Literarisches Tool 2003-04
Ausscheidung
In der Morphologie sind jene Gebilde ein Spitzenereignis, die
Verschiedenes ausdrücken und dennoch das Gleiche meinen. Die
Ausscheidung ist so ein Wort, sie drückt im doppelten Sinn etwas
aus, und wenn die Wurst der Ausscheidung ausgedrückt ist, haben
alle eine große Freude.
Die griffigste Ausscheidung des Kontinents findet in Gestalt des
Eurovisions-Contests statt. Und trotz aller Vergänglichkeit der
einzelnen Jahrgänge ist eine Diskussion bemerkenswert: Soll man
es ernst nehmen oder nicht?
Dieses Liebäugeln mit dem Sinn sollte sich auch der
Literaturbetrieb zu Herzen nehmen. Längst gleicht die
öffentliche Schreiberei einem permanenten Contest, und auch hier
ist das Wort Ausscheidung ein voller Treffer. Die Parallelen sind
bis in die kleinste Handbewegung der Protagonisten verblüffend,
das hat mit der öffentlichen Wahrnehmung zu tun. Und wie beim
Song-Contest sollte man immer im Auge behalten, daß die
Glitzersterne nur Wenige, die verglühten Ausscheidungen aber
eine Menge sind. Zu jedem, der auf der Bühne auftritt und eine
intellektuelle Bewegung aus der Hüfte heraus macht, gibt es eine
Wurst voller Ausgeschiedener, die von vorneherein mit der Hüfte
gedacht haben.
In der diesjährigen österreichischen Diskussion geht es wie in
Österreich üblich darum, ob man während einer Verarschung
spüren darf, daß es eine Verarschung ist. Ob Festspiele,
Regierungserklärung oder Schirennen, immer schwingt der
Metakommentar der zerstörten Illusion mit. Die Österreicher
sind generell imstande und bereit, die tägliche Verarschung zu
genießen, eine durchgehende Ausscheidung bei Tag und bei Nacht.

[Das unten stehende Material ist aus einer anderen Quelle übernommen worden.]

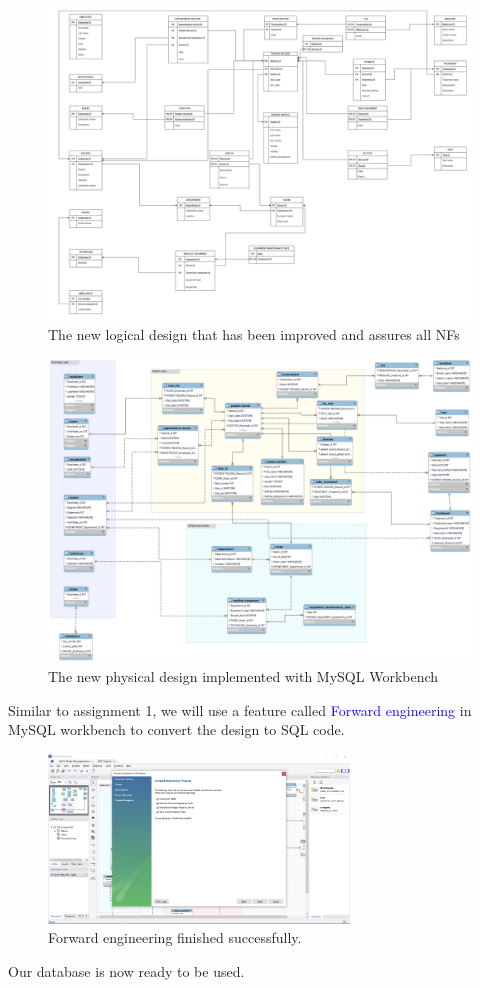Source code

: \documentclass[a4paper]{article}
\numberwithin{equation}{section}
\begin{document}
\begin{figure}[H]
  \centering
  \includegraphics[width = 12cm ]{assets/newLogicalDesign.png}
  \captionsetup{justification=centering,margin=2cm}
  \caption{The new logical design that has been improved and assures all NFs}
\end{figure}

\newpage
\begin{figure}[H]
  \centering
  \includegraphics[width = 12cm]{assets/New_logcial_design.png}
  \captionsetup{justification=centering,margin=2cm}
  \caption{The new physical design implemented with MySQL Workbench}
\end{figure}

Similar to assignment 1, we will use a feature called \textcolor{blue}{Forward engineering } in MySQL workbench to convert the design to SQL code.

\begin{figure}[H]
  \centering
  \includegraphics[width = 8cm]{assets/step2.png}
  \captionsetup{justification=centering,margin=2cm}
  \caption{Forward engineering finished successfully.}
\end{figure}
Our database is now ready to be used.
\end{document}

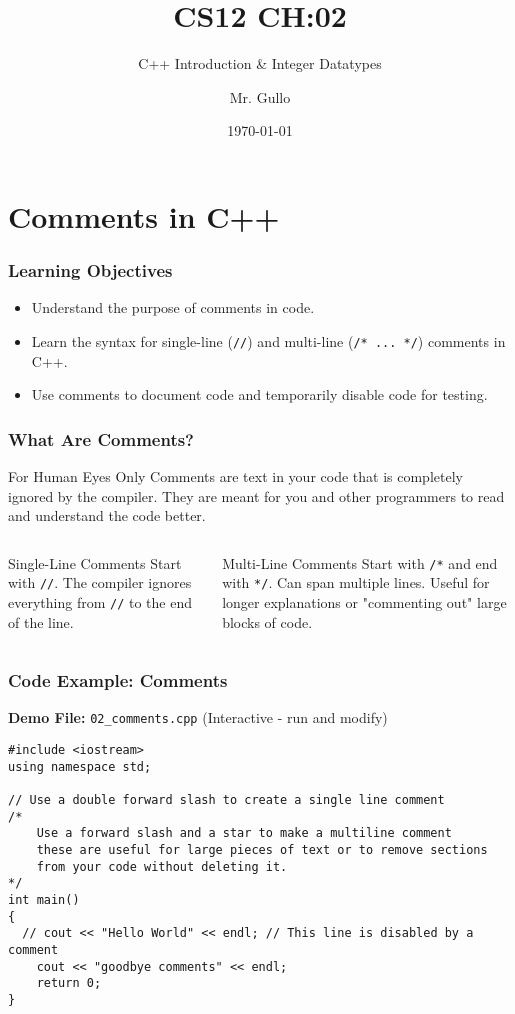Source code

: \documentclass{beamer}
\title[Integer Datatypes]{CS12 CH:02}
\subtitle{C++ Introduction \& Integer Datatypes}
\author[Mr. Gullo]{Mr. Gullo}
\date[\today]{\today}
\begin{document}
\frame{\titlepage}

\section{Comments in C++}

\begin{frame}
\frametitle{Learning Objectives}
\begin{itemize}
    \item Understand the purpose of comments in code.\pause
    \item Learn the syntax for single-line (\texttt{//}) and multi-line (\texttt{/* ... */}) comments in C++.\pause
    \item Use comments to document code and temporarily disable code for testing.
\end{itemize}
\end{frame}

\begin{frame}
\frametitle{What Are Comments?}
\begin{block}{For Human Eyes Only}
Comments are text in your code that is completely ignored by the compiler. They are meant for you and other programmers to read and understand the code better.
\end{block}
\pause

\begin{columns}[T]
    \begin{column}{0.5\textwidth}
        \begin{alertblock}{Single-Line Comments}
        Start with \texttt{//}. The compiler ignores everything from \texttt{//} to the end of the line.
        \end{alertblock}
    \end{column}\pause
    \begin{column}{0.5\textwidth}
        \begin{exampleblock}{Multi-Line Comments}
        Start with \texttt{/*} and end with \texttt{*/}. Can span multiple lines. Useful for longer explanations or "commenting out" large blocks of code.
        \end{exampleblock}
    \end{column}
\end{columns}
\end{frame}

\begin{frame}[fragile]
\frametitle{Code Example: Comments}
\textbf{Demo File:} \texttt{02\_comments.cpp} (Interactive - run and modify)
\begin{verbatim}
#include <iostream>
using namespace std;

// Use a double forward slash to create a single line comment
/*
    Use a forward slash and a star to make a multiline comment
    these are useful for large pieces of text or to remove sections
    from your code without deleting it.
*/
int main()
{
  // cout << "Hello World" << endl; // This line is disabled by a comment
    cout << "goodbye comments" << endl;
    return 0;
}
\end{verbatim}
\end{frame}
\end{document}
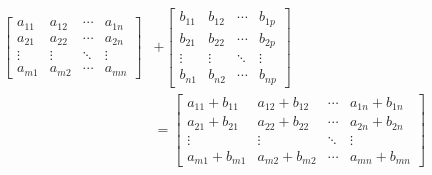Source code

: \begin{align} \label{eq:matrix_sum}
  \begin{bmatrix}
    a_{11} & a_{12} & \cdots & a_{1n} \\
    a_{21} & a_{22} & \cdots & a_{2n} \\
    \vdots & \vdots & \ddots & \vdots \\
    a_{m1} & a_{m2} & \cdots & a_{mn}
  \end{bmatrix}
   & +
  \begin{bmatrix}
    b_{11} & b_{12} & \cdots & b_{1p} \\
    b_{21} & b_{22} & \cdots & b_{2p} \\
    \vdots & \vdots & \ddots & \vdots \\
    b_{n1} & b_{n2} & \cdots & b_{np}
  \end{bmatrix}
  \nonumber \\
   & =
  \begin{bmatrix}
    a_{11} + b_{11} & a_{12} + b_{12} & \cdots & a_{1n} + b_{1n} \\
    a_{21} + b_{21} & a_{22} + b_{22} & \cdots & a_{2n} + b_{2n} \\
    \vdots          & \vdots          & \ddots & \vdots          \\
    a_{m1} + b_{m1} & a_{m2} + b_{m2} & \cdots & a_{mn} + b_{mn}
  \end{bmatrix}
\end{align}

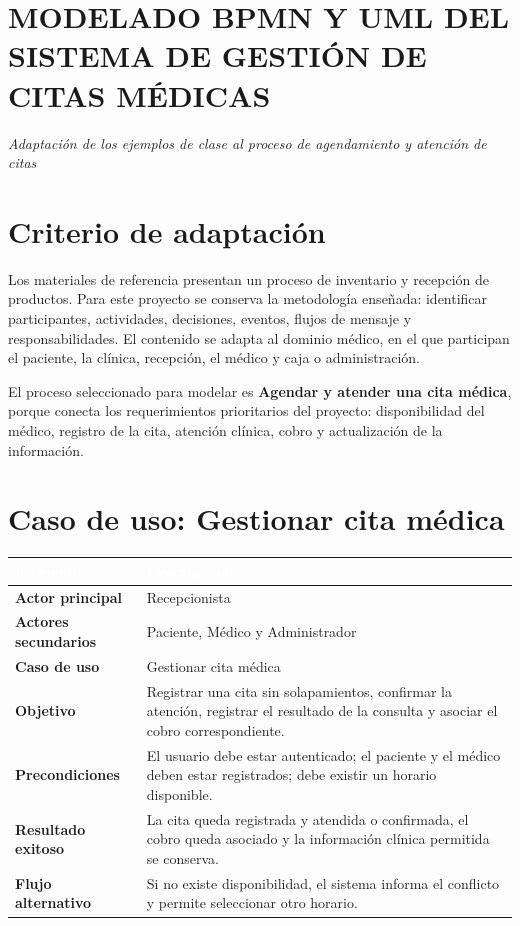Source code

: \section*{MODELADO BPMN Y UML DEL SISTEMA DE GESTIÓN DE CITAS MÉDICAS}
\begin{center}
\textit{Adaptación de los ejemplos de clase al proceso de agendamiento y atención de citas}
\end{center}

\section{Criterio de adaptación}

Los materiales de referencia presentan un proceso de inventario y recepción de productos. Para este proyecto se conserva la metodología enseñada: identificar participantes, actividades, decisiones, eventos, flujos de mensaje y responsabilidades. El contenido se adapta al dominio médico, en el que participan el paciente, la clínica, recepción, el médico y caja o administración.

El proceso seleccionado para modelar es \textbf{Agendar y atender una cita médica}, porque conecta los requerimientos prioritarios del proyecto: disponibilidad del médico, registro de la cita, atención clínica, cobro y actualización de la información.

\section{Caso de uso: Gestionar cita médica}

\begin{tabularx}{\textwidth}{>{\bfseries}p{}X}
\toprule
\rowcolor{azulprincipal}\textcolor{white}{Elemento} & \textcolor{white}{Descripción}\\
\midrule
Actor principal & Recepcionista\\
Actores secundarios & Paciente, Médico y Administrador\\
Caso de uso & Gestionar cita médica\\
Objetivo & Registrar una cita sin solapamientos, confirmar la atención, registrar el resultado de la consulta y asociar el cobro correspondiente.\\
Precondiciones & El usuario debe estar autenticado; el paciente y el médico deben estar registrados; debe existir un horario disponible.\\
Resultado exitoso & La cita queda registrada y atendida o confirmada, el cobro queda asociado y la información clínica permitida se conserva.\\
Flujo alternativo & Si no existe disponibilidad, el sistema informa el conflicto y permite seleccionar otro horario.\\
\bottomrule
\end{tabularx}

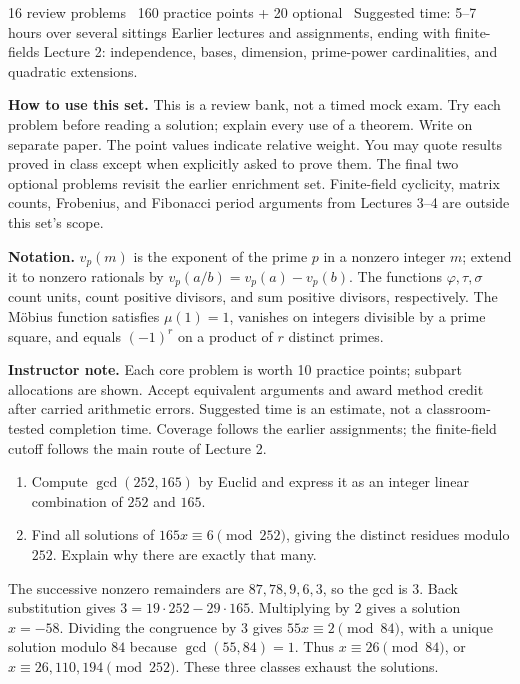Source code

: 
\newcommand{\Q}{\mathbb Q}
\newcommand{\setname}{Midterm review problem set}
\newcommand{\per}[1]{\overline{#1}}
\DeclareMathOperator{\ord}{ord}

{16 review problems \textbar\ 160 practice points + 20 optional
\textbar\ Suggested time: 5--7 hours over several sittings}
{Earlier lectures and assignments, ending with finite-fields Lecture 2:
independence, bases, dimension, prime-power cardinalities, and quadratic extensions.}

\textbf{How to use this set.} This is a review bank, not a timed mock exam.
Try each problem before reading a solution; explain every use of a theorem.
Write on separate paper. The point values indicate relative weight.
You may quote results proved in class except when explicitly asked to prove
them. The final two optional problems revisit the earlier enrichment set.
Finite-field cyclicity, matrix counts, Frobenius, and Fibonacci period
arguments from Lectures 3--4 are outside this set's scope.

\textbf{Notation.} $v_p(m)$ is the exponent of the prime $p$ in a nonzero
integer $m$; extend it to nonzero rationals by
$v_p(a/b)=v_p(a)-v_p(b)$. The functions $\varphi,\tau,\sigma$ count units,
count positive divisors, and sum positive divisors, respectively.
The M\"obius function satisfies $\mu(1)=1$, vanishes on integers divisible
by a prime square, and equals $(-1)^r$ on a product of $r$ distinct primes.

\ifsolutions
\textbf{Instructor note.} Each core problem is worth 10 practice points;
subpart allocations are shown. Accept equivalent arguments and award method
credit after carried arithmetic errors. Suggested time is an estimate, not
a classroom-tested completion time. Coverage follows the earlier assignments;
the finite-field cutoff follows the main route of Lecture 2.
\fi

\begin{enumerate}
\item Compute $\gcd(252,165)$ by Euclid and express it as an integer
linear combination of $252$ and $165$. 
\item Find all solutions of $165x\equiv6\pmod{252}$, giving the distinct
residues modulo $252$. Explain why there are exactly that many. 
\end{enumerate}
\begin{solution}
The successive nonzero remainders are $87,78,9,6,3$, so the gcd is $3$.
Back substitution gives $3=19\cdot252-29\cdot165$.
Multiplying by $2$ gives a solution $x=-58$. Dividing the congruence
by $3$ gives $55x\equiv2\pmod{84}$, with a unique solution modulo $84$
because $\gcd(55,84)=1$. Thus $x\equiv26\pmod{84}$, or
$x\equiv26,110,194\pmod{252}$. These three classes exhaust the solutions.
\end{solution}

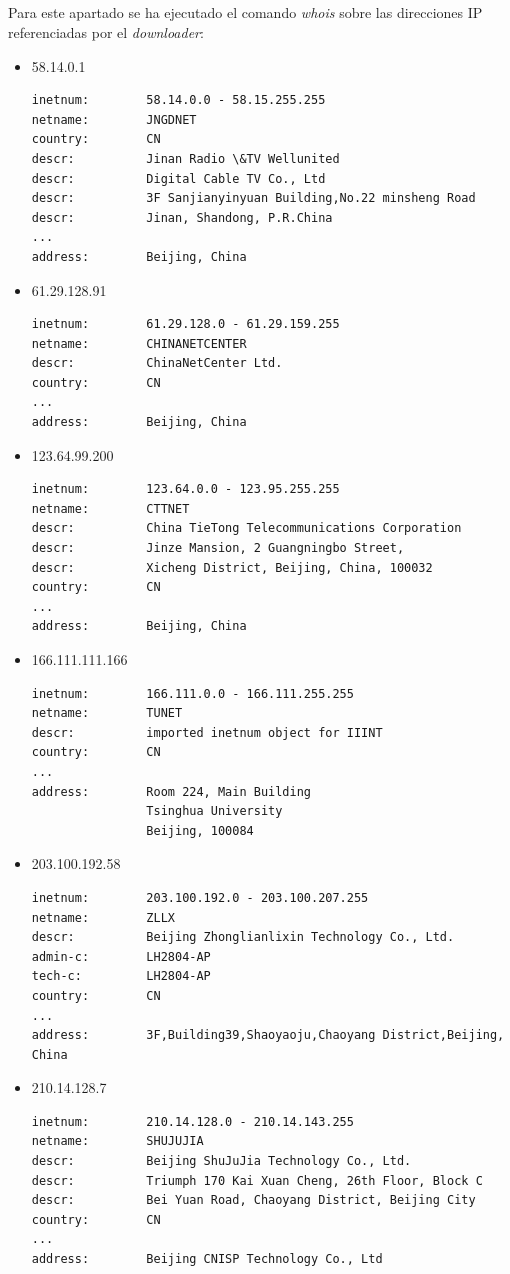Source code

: \documentclass[10pt,a4paper]{article}
\begin{document}
\subsection{}
Para este apartado se ha ejecutado el comando \textit{whois} sobre las direcciones IP referenciadas por el \textit{downloader}:
\begin{itemize}
\item 58.14.0.1
\begin{lstlisting}
inetnum:        58.14.0.0 - 58.15.255.255
netname:        JNGDNET
country:        CN
descr:          Jinan Radio \&TV Wellunited
descr:          Digital Cable TV Co., Ltd
descr:          3F Sanjianyinyuan Building,No.22 minsheng Road
descr:          Jinan, Shandong, P.R.China
...
address:        Beijing, China
\end{lstlisting}
\item 61.29.128.91
\begin{lstlisting}
inetnum:        61.29.128.0 - 61.29.159.255
netname:        CHINANETCENTER
descr:          ChinaNetCenter Ltd.
country:        CN
...
address:        Beijing, China
\end{lstlisting}

\item 123.64.99.200
\begin{lstlisting}
inetnum:        123.64.0.0 - 123.95.255.255
netname:        CTTNET
descr:          China TieTong Telecommunications Corporation
descr:          Jinze Mansion, 2 Guangningbo Street,
descr:          Xicheng District, Beijing, China, 100032
country:        CN
...
address:        Beijing, China
\end{lstlisting}
\item 166.111.111.166
\begin{lstlisting}
inetnum:        166.111.0.0 - 166.111.255.255
netname:        TUNET
descr:          imported inetnum object for IIINT
country:        CN
...
address:        Room 224, Main Building
                Tsinghua University
                Beijing, 100084
\end{lstlisting}
\item 203.100.192.58
\begin{lstlisting}
inetnum:        203.100.192.0 - 203.100.207.255
netname:        ZLLX
descr:          Beijing Zhonglianlixin Technology Co., Ltd.
admin-c:        LH2804-AP
tech-c:         LH2804-AP
country:        CN
...
address:        3F,Building39,Shaoyaoju,Chaoyang District,Beijing, China
\end{lstlisting}

\item 210.14.128.7
\begin{lstlisting}
inetnum:        210.14.128.0 - 210.14.143.255
netname:        SHUJUJIA
descr:          Beijing ShuJuJia Technology Co., Ltd.
descr:          Triumph 170 Kai Xuan Cheng, 26th Floor, Block C
descr:          Bei Yuan Road, Chaoyang District, Beijing City
country:        CN
...
address:        Beijing CNISP Technology Co., Ltd
\end{lstlisting}

\end{itemize}
\end{document}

Der Kabarettist Alf Poier hat das Land nicht nur am falschen
Fuß, sondern im Luftsprung erwischt. Nach ein paar Tagen baffen
Reflexes sind die meisten Kommentare links oder rechts gelocht
zur Ablage. Die einen sagen super, daß jemand den Song-Contest
so in Frage stellt und die anderen sagen schade, daß die vielen
konventionellen Strickmuster auf der Strecke geblieben sind.
Einen Überkommentar gibt es von Martin Blumenau auf dem
Kultsender FM-4. Er nennt Alf Poier einen Autisten, der nicht
reflektiert, denn die Reflexion ist in diesem Lande seit Stermann
/ Grissemann von diesem tiefsinnigen Duo für alle Zeiten
besetzt.
Dem kann man beipflichten. Alf Poier hat nicht nur den
Ausscheidungs-Event konterkariert, er ist während der Teilnahme
aus ihm abgehauen, philosophisch könnte man es volle
Transzendenz nennen.
Auch für die Literatur ist diese Poiersche Transzendenz
erstrebenswert und somit ein tolles Tool.
Keine Preise, keine Ausscheidungen, keine Events! - Es hat etwas
Beruhigendes an sich, dass man aus dem Literaturbetrieb
aussteigen kann, ohne die Literatur zu verlieren.